The House with the Green Shutters by George Douglas Brown

It was Peggy at Peggy Ann’s Post who put me on to reading this book. She downloaded it from Project Gutenberg but I bought a paperback and, Evee, if you don’t want to download it you can have my copy of the book.

The story is mainly set in the small fictional Scottish town of Barbie which is supposed to be somewhere in the east of Scotland, but not Fife – Lothian-ish I think. The town is aptly named as just about all of the words that come out of the townsfolks’ mouths are barbed comments. There’s one kind character in the whole town, the baker.

John Gourlay is a local businessman who has cornered the market in deliveries at a time when everything had to go by horse and cart. He had cut all his competitors out by delivering goods for nothing until they had to give up their businesses. So you can see he was not a nice chap, he was a real cut throat businessman and his only interest in life seems to have been spending money on his house and making it stand out as the best house in the town.

Gourlay’s favourite pastime was to put other people down at the same time as puffing himself up and he never had a kind word for anyone.
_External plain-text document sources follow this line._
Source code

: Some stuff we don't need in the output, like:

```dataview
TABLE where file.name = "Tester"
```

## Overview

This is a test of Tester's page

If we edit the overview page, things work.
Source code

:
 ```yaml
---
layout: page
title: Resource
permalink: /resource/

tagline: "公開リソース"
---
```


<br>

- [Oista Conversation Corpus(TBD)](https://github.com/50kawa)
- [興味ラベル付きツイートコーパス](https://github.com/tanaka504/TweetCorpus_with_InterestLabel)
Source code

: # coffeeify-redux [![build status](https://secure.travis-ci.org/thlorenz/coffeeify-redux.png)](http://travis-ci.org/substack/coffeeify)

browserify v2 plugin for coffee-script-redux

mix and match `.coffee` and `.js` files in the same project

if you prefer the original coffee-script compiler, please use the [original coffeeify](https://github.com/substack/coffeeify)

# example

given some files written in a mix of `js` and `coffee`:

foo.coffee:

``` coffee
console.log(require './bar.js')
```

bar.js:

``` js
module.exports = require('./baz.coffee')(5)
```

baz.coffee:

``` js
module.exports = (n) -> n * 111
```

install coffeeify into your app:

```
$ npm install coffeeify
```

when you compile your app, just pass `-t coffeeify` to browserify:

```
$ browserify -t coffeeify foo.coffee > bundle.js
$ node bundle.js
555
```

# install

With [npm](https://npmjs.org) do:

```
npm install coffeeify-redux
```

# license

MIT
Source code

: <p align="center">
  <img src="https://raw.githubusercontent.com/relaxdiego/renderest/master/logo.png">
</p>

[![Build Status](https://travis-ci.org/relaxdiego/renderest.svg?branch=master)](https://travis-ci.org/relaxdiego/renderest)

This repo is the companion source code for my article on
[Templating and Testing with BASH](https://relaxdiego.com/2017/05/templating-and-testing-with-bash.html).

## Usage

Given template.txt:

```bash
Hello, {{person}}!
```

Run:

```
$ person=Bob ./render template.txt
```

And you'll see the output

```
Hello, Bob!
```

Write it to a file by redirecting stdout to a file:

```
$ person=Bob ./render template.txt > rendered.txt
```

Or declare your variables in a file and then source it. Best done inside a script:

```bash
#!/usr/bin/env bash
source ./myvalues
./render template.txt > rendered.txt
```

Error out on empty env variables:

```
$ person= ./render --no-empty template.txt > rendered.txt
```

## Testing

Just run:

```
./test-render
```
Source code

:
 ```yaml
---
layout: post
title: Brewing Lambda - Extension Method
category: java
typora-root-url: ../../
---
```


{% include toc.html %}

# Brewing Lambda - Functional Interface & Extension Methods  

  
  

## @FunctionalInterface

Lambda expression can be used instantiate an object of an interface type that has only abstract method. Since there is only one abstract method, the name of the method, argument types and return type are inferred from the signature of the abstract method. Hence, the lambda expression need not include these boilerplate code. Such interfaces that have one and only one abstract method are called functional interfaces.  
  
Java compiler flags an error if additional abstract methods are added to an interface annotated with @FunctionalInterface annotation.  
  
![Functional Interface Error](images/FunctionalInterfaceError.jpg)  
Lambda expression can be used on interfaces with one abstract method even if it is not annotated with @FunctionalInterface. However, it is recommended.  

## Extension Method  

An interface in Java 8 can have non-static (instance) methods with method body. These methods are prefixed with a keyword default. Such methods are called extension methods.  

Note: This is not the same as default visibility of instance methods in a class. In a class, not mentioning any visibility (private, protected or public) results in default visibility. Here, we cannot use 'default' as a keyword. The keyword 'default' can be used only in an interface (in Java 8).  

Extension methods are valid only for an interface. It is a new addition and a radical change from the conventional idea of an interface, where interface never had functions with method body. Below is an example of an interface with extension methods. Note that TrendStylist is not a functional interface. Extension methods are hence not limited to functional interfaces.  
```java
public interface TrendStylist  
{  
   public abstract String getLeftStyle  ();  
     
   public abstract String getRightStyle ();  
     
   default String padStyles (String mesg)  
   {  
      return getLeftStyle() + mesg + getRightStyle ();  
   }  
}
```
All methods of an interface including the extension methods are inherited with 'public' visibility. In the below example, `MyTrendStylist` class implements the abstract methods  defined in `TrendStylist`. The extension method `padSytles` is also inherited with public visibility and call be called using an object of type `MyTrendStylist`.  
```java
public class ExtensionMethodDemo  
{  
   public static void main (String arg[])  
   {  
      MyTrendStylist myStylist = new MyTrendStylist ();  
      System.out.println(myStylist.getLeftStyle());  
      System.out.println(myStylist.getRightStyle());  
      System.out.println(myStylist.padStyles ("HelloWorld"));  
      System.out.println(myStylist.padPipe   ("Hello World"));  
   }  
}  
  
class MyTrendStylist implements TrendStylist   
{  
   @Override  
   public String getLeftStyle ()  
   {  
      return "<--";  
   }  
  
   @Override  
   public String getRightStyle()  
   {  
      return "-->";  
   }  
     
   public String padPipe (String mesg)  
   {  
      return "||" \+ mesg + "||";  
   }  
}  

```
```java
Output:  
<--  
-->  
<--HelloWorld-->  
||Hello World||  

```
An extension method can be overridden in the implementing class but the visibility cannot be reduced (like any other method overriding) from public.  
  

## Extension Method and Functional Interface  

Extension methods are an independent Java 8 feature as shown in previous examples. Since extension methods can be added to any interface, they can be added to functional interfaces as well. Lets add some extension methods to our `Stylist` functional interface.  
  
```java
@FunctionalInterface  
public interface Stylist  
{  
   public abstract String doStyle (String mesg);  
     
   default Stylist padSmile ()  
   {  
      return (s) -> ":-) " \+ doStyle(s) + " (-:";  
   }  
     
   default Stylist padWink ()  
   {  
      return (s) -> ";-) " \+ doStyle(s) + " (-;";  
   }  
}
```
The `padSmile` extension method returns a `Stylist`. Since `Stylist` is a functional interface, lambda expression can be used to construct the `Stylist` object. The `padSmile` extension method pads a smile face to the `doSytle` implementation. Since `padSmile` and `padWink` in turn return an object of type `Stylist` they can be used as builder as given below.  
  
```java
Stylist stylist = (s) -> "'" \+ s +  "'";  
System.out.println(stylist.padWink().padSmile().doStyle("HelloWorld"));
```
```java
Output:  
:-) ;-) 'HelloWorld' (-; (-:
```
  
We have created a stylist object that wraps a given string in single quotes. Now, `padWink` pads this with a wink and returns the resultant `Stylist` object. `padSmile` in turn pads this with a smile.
As you can imagine he was the most disliked man in town because of his nasty personality, but to be fair the other inhabitants of Barbie weren’t far behind Gourlay in the charmless stakes.

That’s the main problem with the book as it’s difficult to really enjoy a book when it’s full of miserably mean characters. It’s also slow to get going and it wasn’t until about page 70 that I really started getting into it. Although I’m a Scot the fact that it’s written in broad and fairly archaic Scots didn’t help, it takes a while to get into the way of the dialogue.
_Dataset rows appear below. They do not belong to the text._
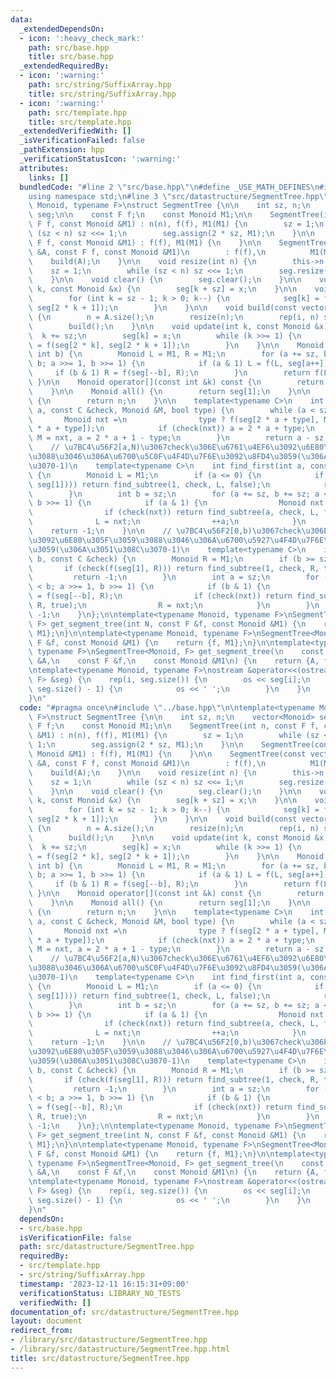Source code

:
 ```yaml
---
data:
  _extendedDependsOn:
  - icon: ':heavy_check_mark:'
    path: src/base.hpp
    title: src/base.hpp
  _extendedRequiredBy:
  - icon: ':warning:'
    path: src/string/SuffixArray.hpp
    title: src/string/SuffixArray.hpp
  - icon: ':warning:'
    path: src/template.hpp
    title: src/template.hpp
  _extendedVerifiedWith: []
  _isVerificationFailed: false
  _pathExtension: hpp
  _verificationStatusIcon: ':warning:'
  attributes:
    links: []
  bundledCode: "#line 2 \"src/base.hpp\"\n#define _USE_MATH_DEFINES\n#include <bits/stdc++.h>\n\
    using namespace std;\n#line 3 \"src/datastructure/SegmentTree.hpp\"\n\ntemplate<typename\
    \ Monoid, typename F>\nstruct SegmentTree {\n\n    int sz, n;\n    vector<Monoid>\
    \ seg;\n\n    const F f;\n    const Monoid M1;\n\n    SegmentTree(int n, const\
    \ F f, const Monoid &M1) : n(n), f(f), M1(M1) {\n        sz = 1;\n        while\
    \ (sz < n) sz <<= 1;\n        seg.assign(2 * sz, M1);\n    }\n\n    SegmentTree(const\
    \ F f, const Monoid &M1) : f(f), M1(M1) {\n    }\n\n    SegmentTree(const vector<Monoid>\
    \ &A, const F f, const Monoid &M1)\n        : f(f),\n          M1(M1) {\n    \
    \    build(A);\n    }\n\n    void resize(int n) {\n        this->n = n;\n    \
    \    sz = 1;\n        while (sz < n) sz <<= 1;\n        seg.resize(2 * sz, M1);\n\
    \    }\n\n    void clear() {\n        seg.clear();\n    }\n\n    void set(int\
    \ k, const Monoid &x) {\n        seg[k + sz] = x;\n    }\n\n    void build() {\n\
    \        for (int k = sz - 1; k > 0; k--) {\n            seg[k] = f(seg[2 * k],\
    \ seg[2 * k + 1]);\n        }\n    }\n\n    void build(const vector<Monoid> &A)\
    \ {\n        n = A.size();\n        resize(n);\n        rep(i, n) set(i, A[i]);\n\
    \        build();\n    }\n\n    void update(int k, const Monoid &x) {\n      \
    \  k += sz;\n        seg[k] = x;\n        while (k >>= 1) {\n            seg[k]\
    \ = f(seg[2 * k], seg[2 * k + 1]);\n        }\n    }\n\n    Monoid query(int a,\
    \ int b) {\n        Monoid L = M1, R = M1;\n        for (a += sz, b += sz; a <\
    \ b; a >>= 1, b >>= 1) {\n            if (a & 1) L = f(L, seg[a++]);\n       \
    \     if (b & 1) R = f(seg[--b], R);\n        }\n        return f(L, R);\n   \
    \ }\n\n    Monoid operator[](const int &k) const {\n        return seg[k + sz];\n\
    \    }\n\n    Monoid all() {\n        return seg[1];\n    }\n\n    int size()\
    \ {\n        return n;\n    }\n\n    template<typename C>\n    int find_subtree(int\
    \ a, const C &check, Monoid &M, bool type) {\n        while (a < sz) {\n     \
    \       Monoid nxt =\n                type ? f(seg[2 * a + type], M) : f(M, seg[2\
    \ * a + type]);\n            if (check(nxt)) a = 2 * a + type;\n            else\
    \ M = nxt, a = 2 * a + 1 - type;\n        }\n        return a - sz;\n    }\n\n\
    \    // \u7BC4\u56F2[a,N)\u3067check\u306E\u6761\u4EF6\u3092\u6E80\u305F\u3059\
    \u3088\u3046\u306A\u6700\u5C0F\u4F4D\u7F6E\u3092\u8FD4\u3059(\u306A\u3051\u308C\
    \u3070-1)\n    template<typename C>\n    int find_first(int a, const C &check)\
    \ {\n        Monoid L = M1;\n        if (a <= 0) {\n            if (check(f(L,\
    \ seg[1]))) return find_subtree(1, check, L, false);\n            return -1;\n\
    \        }\n        int b = sz;\n        for (a += sz, b += sz; a < b; a >>= 1,\
    \ b >>= 1) {\n            if (a & 1) {\n                Monoid nxt = f(L, seg[a]);\n\
    \                if (check(nxt)) return find_subtree(a, check, L, false);\n  \
    \              L = nxt;\n                ++a;\n            }\n        }\n    \
    \    return -1;\n    }\n\n    // \u7BC4\u56F2[0,b)\u3067check\u306E\u6761\u4EF6\
    \u3092\u6E80\u305F\u3059\u3088\u3046\u306A\u6700\u5927\u4F4D\u7F6E\u3092\u8FD4\
    \u3059(\u306A\u3051\u308C\u3070-1)\n    template<typename C>\n    int find_last(int\
    \ b, const C &check) {\n        Monoid R = M1;\n        if (b >= sz) {\n     \
    \       if (check(f(seg[1], R))) return find_subtree(1, check, R, true);\n   \
    \         return -1;\n        }\n        int a = sz;\n        for (b += sz; a\
    \ < b; a >>= 1, b >>= 1) {\n            if (b & 1) {\n                Monoid nxt\
    \ = f(seg[--b], R);\n                if (check(nxt)) return find_subtree(b, check,\
    \ R, true);\n                R = nxt;\n            }\n        }\n        return\
    \ -1;\n    }\n};\n\ntemplate<typename Monoid, typename F>\nSegmentTree<Monoid,\
    \ F> get_segment_tree(int N, const F &f, const Monoid &M1) {\n    return {N, f,\
    \ M1};\n}\n\ntemplate<typename Monoid, typename F>\nSegmentTree<Monoid, F> get_segment_tree(const\
    \ F &f, const Monoid &M1) {\n    return {f, M1};\n}\n\ntemplate<typename Monoid,\
    \ typename F>\nSegmentTree<Monoid, F> get_segment_tree(\n    const vector<Monoid>\
    \ &A,\n    const F &f,\n    const Monoid &M1\n) {\n    return {A, f, M1};\n}\n\
    \ntemplate<typename Monoid, typename F>\nostream &operator<<(ostream &os, SegmentTree<Monoid,\
    \ F> &seg) {\n    rep(i, seg.size()) {\n        os << seg[i];\n        if (i !=\
    \ seg.size() - 1) {\n            os << ' ';\n        }\n    }\n    return os;\n\
    }\n"
  code: "#pragma once\n#include \"../base.hpp\"\n\ntemplate<typename Monoid, typename\
    \ F>\nstruct SegmentTree {\n\n    int sz, n;\n    vector<Monoid> seg;\n\n    const\
    \ F f;\n    const Monoid M1;\n\n    SegmentTree(int n, const F f, const Monoid\
    \ &M1) : n(n), f(f), M1(M1) {\n        sz = 1;\n        while (sz < n) sz <<=\
    \ 1;\n        seg.assign(2 * sz, M1);\n    }\n\n    SegmentTree(const F f, const\
    \ Monoid &M1) : f(f), M1(M1) {\n    }\n\n    SegmentTree(const vector<Monoid>\
    \ &A, const F f, const Monoid &M1)\n        : f(f),\n          M1(M1) {\n    \
    \    build(A);\n    }\n\n    void resize(int n) {\n        this->n = n;\n    \
    \    sz = 1;\n        while (sz < n) sz <<= 1;\n        seg.resize(2 * sz, M1);\n\
    \    }\n\n    void clear() {\n        seg.clear();\n    }\n\n    void set(int\
    \ k, const Monoid &x) {\n        seg[k + sz] = x;\n    }\n\n    void build() {\n\
    \        for (int k = sz - 1; k > 0; k--) {\n            seg[k] = f(seg[2 * k],\
    \ seg[2 * k + 1]);\n        }\n    }\n\n    void build(const vector<Monoid> &A)\
    \ {\n        n = A.size();\n        resize(n);\n        rep(i, n) set(i, A[i]);\n\
    \        build();\n    }\n\n    void update(int k, const Monoid &x) {\n      \
    \  k += sz;\n        seg[k] = x;\n        while (k >>= 1) {\n            seg[k]\
    \ = f(seg[2 * k], seg[2 * k + 1]);\n        }\n    }\n\n    Monoid query(int a,\
    \ int b) {\n        Monoid L = M1, R = M1;\n        for (a += sz, b += sz; a <\
    \ b; a >>= 1, b >>= 1) {\n            if (a & 1) L = f(L, seg[a++]);\n       \
    \     if (b & 1) R = f(seg[--b], R);\n        }\n        return f(L, R);\n   \
    \ }\n\n    Monoid operator[](const int &k) const {\n        return seg[k + sz];\n\
    \    }\n\n    Monoid all() {\n        return seg[1];\n    }\n\n    int size()\
    \ {\n        return n;\n    }\n\n    template<typename C>\n    int find_subtree(int\
    \ a, const C &check, Monoid &M, bool type) {\n        while (a < sz) {\n     \
    \       Monoid nxt =\n                type ? f(seg[2 * a + type], M) : f(M, seg[2\
    \ * a + type]);\n            if (check(nxt)) a = 2 * a + type;\n            else\
    \ M = nxt, a = 2 * a + 1 - type;\n        }\n        return a - sz;\n    }\n\n\
    \    // \u7BC4\u56F2[a,N)\u3067check\u306E\u6761\u4EF6\u3092\u6E80\u305F\u3059\
    \u3088\u3046\u306A\u6700\u5C0F\u4F4D\u7F6E\u3092\u8FD4\u3059(\u306A\u3051\u308C\
    \u3070-1)\n    template<typename C>\n    int find_first(int a, const C &check)\
    \ {\n        Monoid L = M1;\n        if (a <= 0) {\n            if (check(f(L,\
    \ seg[1]))) return find_subtree(1, check, L, false);\n            return -1;\n\
    \        }\n        int b = sz;\n        for (a += sz, b += sz; a < b; a >>= 1,\
    \ b >>= 1) {\n            if (a & 1) {\n                Monoid nxt = f(L, seg[a]);\n\
    \                if (check(nxt)) return find_subtree(a, check, L, false);\n  \
    \              L = nxt;\n                ++a;\n            }\n        }\n    \
    \    return -1;\n    }\n\n    // \u7BC4\u56F2[0,b)\u3067check\u306E\u6761\u4EF6\
    \u3092\u6E80\u305F\u3059\u3088\u3046\u306A\u6700\u5927\u4F4D\u7F6E\u3092\u8FD4\
    \u3059(\u306A\u3051\u308C\u3070-1)\n    template<typename C>\n    int find_last(int\
    \ b, const C &check) {\n        Monoid R = M1;\n        if (b >= sz) {\n     \
    \       if (check(f(seg[1], R))) return find_subtree(1, check, R, true);\n   \
    \         return -1;\n        }\n        int a = sz;\n        for (b += sz; a\
    \ < b; a >>= 1, b >>= 1) {\n            if (b & 1) {\n                Monoid nxt\
    \ = f(seg[--b], R);\n                if (check(nxt)) return find_subtree(b, check,\
    \ R, true);\n                R = nxt;\n            }\n        }\n        return\
    \ -1;\n    }\n};\n\ntemplate<typename Monoid, typename F>\nSegmentTree<Monoid,\
    \ F> get_segment_tree(int N, const F &f, const Monoid &M1) {\n    return {N, f,\
    \ M1};\n}\n\ntemplate<typename Monoid, typename F>\nSegmentTree<Monoid, F> get_segment_tree(const\
    \ F &f, const Monoid &M1) {\n    return {f, M1};\n}\n\ntemplate<typename Monoid,\
    \ typename F>\nSegmentTree<Monoid, F> get_segment_tree(\n    const vector<Monoid>\
    \ &A,\n    const F &f,\n    const Monoid &M1\n) {\n    return {A, f, M1};\n}\n\
    \ntemplate<typename Monoid, typename F>\nostream &operator<<(ostream &os, SegmentTree<Monoid,\
    \ F> &seg) {\n    rep(i, seg.size()) {\n        os << seg[i];\n        if (i !=\
    \ seg.size() - 1) {\n            os << ' ';\n        }\n    }\n    return os;\n\
    }\n"
  dependsOn:
  - src/base.hpp
  isVerificationFile: false
  path: src/datastructure/SegmentTree.hpp
  requiredBy:
  - src/template.hpp
  - src/string/SuffixArray.hpp
  timestamp: '2023-12-11 16:15:31+09:00'
  verificationStatus: LIBRARY_NO_TESTS
  verifiedWith: []
documentation_of: src/datastructure/SegmentTree.hpp
layout: document
redirect_from:
- /library/src/datastructure/SegmentTree.hpp
- /library/src/datastructure/SegmentTree.hpp.html
title: src/datastructure/SegmentTree.hpp
---
```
Eventually I was glad that I had read the book. George Douglas Brown seems to have been doing for small town Scotland much the same as Thomas Hardy did for rural England, in other words captured the essence of the time and place, an honest portrayal, warts and all. As with Hardy, it’s a doom laden read. The moral is pride comes before a fall.

Apparently The House with the Green Shutters was the first book by a Scottish author which was a realistic picture of the times. Previous books had been all sentiment and cosiness and nothing like reality at all, they were known as Kailyard books. It was reading this book which pushed Lewis Grassic Gibbon to write his Sunset Song trilogy, set in the harsh landscape of Aberdeenshire. Anyone reading Green Shutters can’t help but notice that all the women characters are kept very much in the background and I’m sure that must have been an inspiration to Gibbon to write his books with stronger women characters.

There is only one good female character in Green Shutters and she’s only there for a couple of pages – if that. Mrs. Wilson comes from the west of Scotland and has a completely different temperament from the population of Barbie. Ahem – I’m saying nothing!